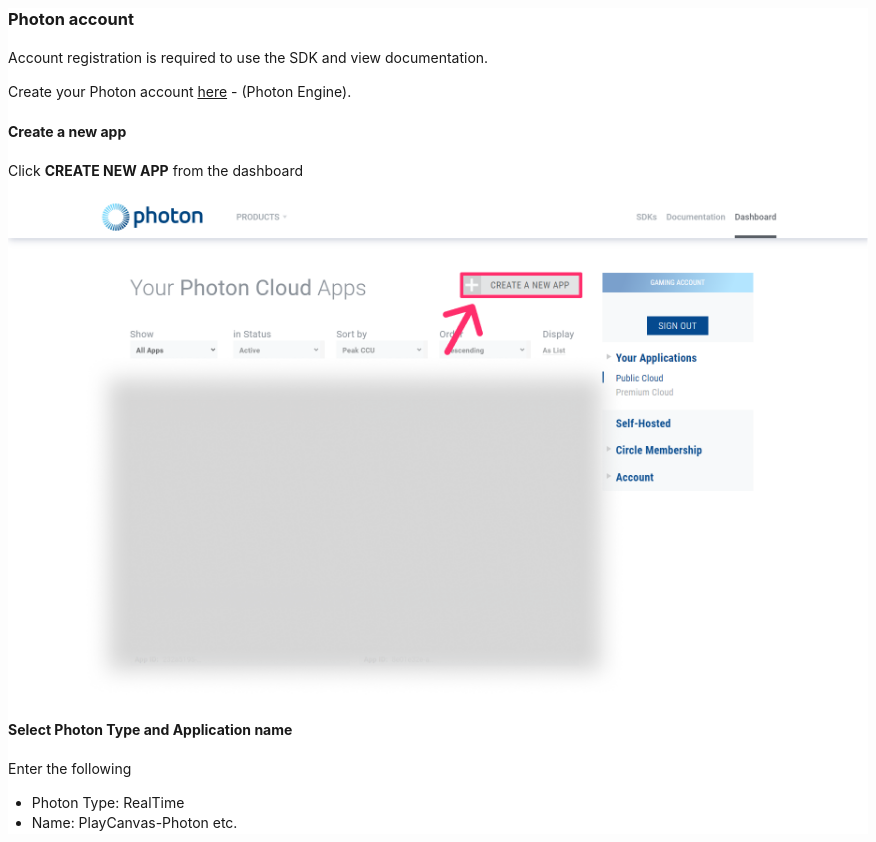 ### Photon account

Account registration is required to use the SDK and view documentation.

Create your Photon account [here][4] - (Photon Engine).

#### Create a new app

Click **CREATE NEW APP** from the dashboard

![Create New Application](/img/tutorials/multiplayer-photon/2.png)

#### Select Photon Type and Application name

Enter the following

- Photon Type: RealTime
- Name: PlayCanvas-Photon etc.


[1]: https://playcanvas.com/project/926999/
[2]: https://playcanvas.com/project/954410/
[4]: https://www.photonengine.com/
[14]: https://doc-api.photonengine.com/en/javascript/current/Photon.LoadBalancing.LoadBalancingClient.html
[15]: https://doc.photonengine.com/ja-jp/quantum/v1/reference/glossary
[22]: /user-manual/scripting/communication/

■ ■ ■

TASK INSTRUCTIONS:
Please write out, exactly as they appear above, only the lines in the stretch from the line with "Create your Photon" through the line with "[4]: https://www.photonengine.com/".

TASK ANSWER:
Create your Photon account [here][4] - (Photon Engine).

#### Create a new app

Click **CREATE NEW APP** from the dashboard

![Create New Application](/img/tutorials/multiplayer-photon/2.png)

#### Select Photon Type and Application name

Enter the following

- Photon Type: RealTime
- Name: PlayCanvas-Photon etc.


[1]: https://playcanvas.com/project/926999/
[2]: https://playcanvas.com/project/954410/
[4]: https://www.photonengine.com/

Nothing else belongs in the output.